Treatment Overview
Ganglions
usually do not need treatment. Because a ganglion is not cancerous and may
disappear with time, your doctor may recommend watching the ganglion to be sure
nothing serious develops while waiting for it to go away.
Treatment may be needed when a ganglion:
- Causes pain. The pain may be aching rather than
sharp and may increase with activity.
- Interferes with activity.
Ganglions may weaken your grip or limit
joint motion.
- Affects sensation by
pressing on or irritating a nerve. You may feel tingling in your fingers,
hands, or forearms.
- Becomes infected. This is more common with
osteoarthritis
mucous cysts.
- Is
unsightly.
- Affects the wrist bones, finger bones, or
ligaments.
Nonsurgical treatment is usually
tried first. It may include:
- Wearing a wrist or finger splint off and on for
several weeks. This limits movement of the wrist or hand, which helps reduce
the fluid that collects within the ganglion sac. This may be all that is needed
for the ganglion to shrink and disappear on its own. Do not put the splint on
too tight because it can affect the blood supply to the wrist and hand. Signs
that the splint is too tight include numbness, tingling, increased pain, or
coolness in the hand. Constantly wearing a splint for more than a few days may
also cause muscle wasting, known as atrophy.
- Massaging the
ganglion. Rubbing the ganglion gently but often during the day may help move
the fluid out of the sac. Do not smash a ganglion with a book or other heavy
object. You may break a bone or otherwise injure your wrist by trying this folk
remedy, and the ganglion may return anyway.
- Draining the fluid
from the ganglion with a needle (aspiration). This may be followed by a
corticosteroid injection. This treatment is rarely a
permanent solution because the ganglion sac remains intact and will usually
fill again, causing the bump to return. A doctor may pierce the ganglion sac
with the sterile needle three or four times so the sac will collapse
completely.
Infection is possible after this procedure.
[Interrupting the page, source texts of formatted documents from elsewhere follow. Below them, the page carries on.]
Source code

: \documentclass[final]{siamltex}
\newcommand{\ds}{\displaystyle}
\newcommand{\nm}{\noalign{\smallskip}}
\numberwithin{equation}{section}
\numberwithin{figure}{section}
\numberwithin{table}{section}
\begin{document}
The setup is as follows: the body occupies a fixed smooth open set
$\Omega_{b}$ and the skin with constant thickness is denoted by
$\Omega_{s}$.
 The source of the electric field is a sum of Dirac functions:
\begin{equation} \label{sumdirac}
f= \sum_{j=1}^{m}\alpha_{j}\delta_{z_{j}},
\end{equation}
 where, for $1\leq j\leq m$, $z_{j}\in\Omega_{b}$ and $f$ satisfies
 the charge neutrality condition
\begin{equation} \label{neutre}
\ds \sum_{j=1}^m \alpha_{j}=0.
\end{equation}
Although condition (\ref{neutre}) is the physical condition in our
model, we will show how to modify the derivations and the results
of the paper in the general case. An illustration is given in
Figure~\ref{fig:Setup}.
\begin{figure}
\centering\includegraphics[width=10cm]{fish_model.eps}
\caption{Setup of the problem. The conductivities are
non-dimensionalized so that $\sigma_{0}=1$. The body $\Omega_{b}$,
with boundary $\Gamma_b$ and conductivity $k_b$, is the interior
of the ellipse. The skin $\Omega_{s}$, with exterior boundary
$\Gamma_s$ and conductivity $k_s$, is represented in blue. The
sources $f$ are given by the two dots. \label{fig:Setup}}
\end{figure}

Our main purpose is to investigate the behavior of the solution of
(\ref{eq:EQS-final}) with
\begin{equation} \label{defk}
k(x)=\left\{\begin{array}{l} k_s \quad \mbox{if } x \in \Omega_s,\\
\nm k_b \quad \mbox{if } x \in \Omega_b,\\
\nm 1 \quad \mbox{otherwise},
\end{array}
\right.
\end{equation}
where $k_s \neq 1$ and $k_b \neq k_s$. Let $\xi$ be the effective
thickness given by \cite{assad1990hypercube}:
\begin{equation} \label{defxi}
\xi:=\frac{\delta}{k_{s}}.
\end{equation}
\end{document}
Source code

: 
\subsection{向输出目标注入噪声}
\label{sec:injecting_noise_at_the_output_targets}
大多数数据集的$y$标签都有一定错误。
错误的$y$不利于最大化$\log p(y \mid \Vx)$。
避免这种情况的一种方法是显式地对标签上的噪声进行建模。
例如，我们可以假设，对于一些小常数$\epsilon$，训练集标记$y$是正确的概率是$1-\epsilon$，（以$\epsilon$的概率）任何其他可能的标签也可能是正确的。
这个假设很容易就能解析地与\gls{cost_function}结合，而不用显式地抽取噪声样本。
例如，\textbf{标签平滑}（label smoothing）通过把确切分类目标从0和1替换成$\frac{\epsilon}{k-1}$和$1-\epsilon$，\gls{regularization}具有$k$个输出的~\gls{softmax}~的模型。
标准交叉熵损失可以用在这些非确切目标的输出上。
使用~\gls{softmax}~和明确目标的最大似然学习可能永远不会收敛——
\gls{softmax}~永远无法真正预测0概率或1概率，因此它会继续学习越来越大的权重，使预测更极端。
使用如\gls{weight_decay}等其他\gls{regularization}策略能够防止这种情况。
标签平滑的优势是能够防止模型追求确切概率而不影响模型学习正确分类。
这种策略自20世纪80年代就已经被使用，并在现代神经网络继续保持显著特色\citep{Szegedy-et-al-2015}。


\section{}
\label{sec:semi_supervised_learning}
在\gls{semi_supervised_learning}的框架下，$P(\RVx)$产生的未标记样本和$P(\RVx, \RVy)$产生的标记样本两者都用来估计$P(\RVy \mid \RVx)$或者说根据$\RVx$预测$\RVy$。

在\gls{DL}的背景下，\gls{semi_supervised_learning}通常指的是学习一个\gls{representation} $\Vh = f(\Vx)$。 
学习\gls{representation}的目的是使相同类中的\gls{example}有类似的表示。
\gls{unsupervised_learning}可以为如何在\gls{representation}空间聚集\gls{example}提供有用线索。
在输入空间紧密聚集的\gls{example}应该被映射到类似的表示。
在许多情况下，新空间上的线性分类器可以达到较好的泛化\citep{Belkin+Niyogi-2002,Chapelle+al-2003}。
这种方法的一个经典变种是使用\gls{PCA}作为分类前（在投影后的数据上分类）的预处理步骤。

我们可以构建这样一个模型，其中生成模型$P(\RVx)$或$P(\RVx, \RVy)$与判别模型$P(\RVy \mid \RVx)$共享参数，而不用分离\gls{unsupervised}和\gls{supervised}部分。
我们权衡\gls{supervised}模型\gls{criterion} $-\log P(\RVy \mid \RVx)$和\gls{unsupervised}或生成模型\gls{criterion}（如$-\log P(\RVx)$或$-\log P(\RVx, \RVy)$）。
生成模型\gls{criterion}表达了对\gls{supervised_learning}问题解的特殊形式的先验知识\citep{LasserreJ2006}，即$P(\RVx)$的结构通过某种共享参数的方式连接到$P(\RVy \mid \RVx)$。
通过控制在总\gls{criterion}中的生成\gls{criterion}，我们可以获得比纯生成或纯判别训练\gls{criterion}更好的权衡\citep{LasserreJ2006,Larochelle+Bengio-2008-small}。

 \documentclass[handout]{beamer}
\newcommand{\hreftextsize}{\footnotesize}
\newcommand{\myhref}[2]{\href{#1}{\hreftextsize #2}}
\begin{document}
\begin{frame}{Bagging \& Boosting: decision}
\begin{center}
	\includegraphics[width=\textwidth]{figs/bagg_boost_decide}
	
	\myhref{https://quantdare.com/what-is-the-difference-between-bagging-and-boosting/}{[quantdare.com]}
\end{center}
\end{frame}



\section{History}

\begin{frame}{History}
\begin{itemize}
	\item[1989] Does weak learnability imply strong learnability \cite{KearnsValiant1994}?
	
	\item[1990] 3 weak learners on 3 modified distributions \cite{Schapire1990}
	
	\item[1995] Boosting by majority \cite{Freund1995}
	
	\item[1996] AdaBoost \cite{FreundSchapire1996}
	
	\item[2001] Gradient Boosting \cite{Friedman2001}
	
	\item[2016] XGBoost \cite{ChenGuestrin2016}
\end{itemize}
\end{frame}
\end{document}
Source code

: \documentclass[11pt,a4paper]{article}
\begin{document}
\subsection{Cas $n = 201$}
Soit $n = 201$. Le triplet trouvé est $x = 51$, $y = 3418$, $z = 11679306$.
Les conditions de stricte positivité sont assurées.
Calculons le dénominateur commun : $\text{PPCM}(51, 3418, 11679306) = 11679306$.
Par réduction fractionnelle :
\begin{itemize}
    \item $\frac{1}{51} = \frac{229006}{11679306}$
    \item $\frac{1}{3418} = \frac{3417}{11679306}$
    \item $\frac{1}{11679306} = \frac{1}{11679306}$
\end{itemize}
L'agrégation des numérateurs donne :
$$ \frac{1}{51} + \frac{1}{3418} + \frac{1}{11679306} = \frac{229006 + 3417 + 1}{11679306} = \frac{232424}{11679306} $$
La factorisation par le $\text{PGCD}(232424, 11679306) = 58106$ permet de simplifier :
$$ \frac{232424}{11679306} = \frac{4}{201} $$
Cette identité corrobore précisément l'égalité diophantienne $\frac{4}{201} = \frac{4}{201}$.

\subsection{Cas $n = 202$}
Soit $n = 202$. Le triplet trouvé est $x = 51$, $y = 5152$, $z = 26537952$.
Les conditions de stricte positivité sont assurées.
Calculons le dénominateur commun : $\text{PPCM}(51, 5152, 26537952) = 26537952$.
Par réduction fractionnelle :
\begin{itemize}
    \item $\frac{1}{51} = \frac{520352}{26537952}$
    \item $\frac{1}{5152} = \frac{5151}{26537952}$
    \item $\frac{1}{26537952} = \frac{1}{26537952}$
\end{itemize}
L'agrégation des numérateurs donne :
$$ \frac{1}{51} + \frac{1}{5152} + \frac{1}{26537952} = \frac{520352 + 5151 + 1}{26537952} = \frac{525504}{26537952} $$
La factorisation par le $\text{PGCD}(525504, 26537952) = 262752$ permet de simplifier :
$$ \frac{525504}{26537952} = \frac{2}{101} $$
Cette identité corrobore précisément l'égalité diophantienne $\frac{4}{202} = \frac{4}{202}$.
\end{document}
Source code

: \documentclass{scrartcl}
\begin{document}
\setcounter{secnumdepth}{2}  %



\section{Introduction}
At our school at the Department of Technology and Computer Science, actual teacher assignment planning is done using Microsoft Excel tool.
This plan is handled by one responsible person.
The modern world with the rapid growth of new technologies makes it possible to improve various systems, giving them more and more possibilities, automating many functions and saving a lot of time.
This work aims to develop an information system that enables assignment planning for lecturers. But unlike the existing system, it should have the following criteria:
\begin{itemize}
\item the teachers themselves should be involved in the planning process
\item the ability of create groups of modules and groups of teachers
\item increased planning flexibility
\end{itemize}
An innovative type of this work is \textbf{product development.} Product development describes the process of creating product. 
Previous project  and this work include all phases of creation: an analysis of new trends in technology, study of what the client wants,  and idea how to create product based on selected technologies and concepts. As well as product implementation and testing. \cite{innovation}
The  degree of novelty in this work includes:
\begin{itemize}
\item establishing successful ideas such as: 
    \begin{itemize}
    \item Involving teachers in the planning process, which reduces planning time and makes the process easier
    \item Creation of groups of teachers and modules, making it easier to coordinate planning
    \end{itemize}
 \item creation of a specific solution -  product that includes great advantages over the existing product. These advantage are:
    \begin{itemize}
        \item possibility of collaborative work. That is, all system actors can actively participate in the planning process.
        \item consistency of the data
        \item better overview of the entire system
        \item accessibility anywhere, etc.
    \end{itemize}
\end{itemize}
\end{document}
- Injecting the joint with
hydrocortisone if the ganglion occurs with
osteoarthritis (mucous cyst). This reduces inflammation and possibly
decreases the chance of the ganglion returning.
Ganglions often return. Ganglions on the wrist may return
in up to 9 out of 10 people using nonsurgical treatment.1
Surgical treatment
If a
ganglion returns after nonsurgical treatment,
surgical removal may be needed. The goal of surgery is
to remove the ganglion sac and the connecting tissue that allows the fluid to
collect. Ganglions return in about 5% to 10% of people after surgery.1 This may happen if the connecting tissue is not completely
removed. A new ganglion may also form near the site of the removed ganglion.
Infection and injury to other tissues are rare, but possible, risks of
surgery.
A
mucous cyst ganglion is treated by removing the
ganglion fluid (aspiration) or surgical removal. Bone spurs (small,
bony growths that form along a
joint) are often present in the joint next to a mucous
cyst, and removing bone spurs makes it less likely that the cyst will return.
The chance of infection is higher in mucous cysts.
What to Think About
Ganglions are the most common
noncancerous soft-tissue bumps on the hands and wrists. Ganglions are usually
painless and do not cause other symptoms. After being reassured that the
ganglion is not a symptom of a more serious condition, many people do not seek
further treatment.
Ganglions may disappear without any treatment
and may return with or without treatment.
Some people seek
treatment for their ganglion because it is unpleasant to look at.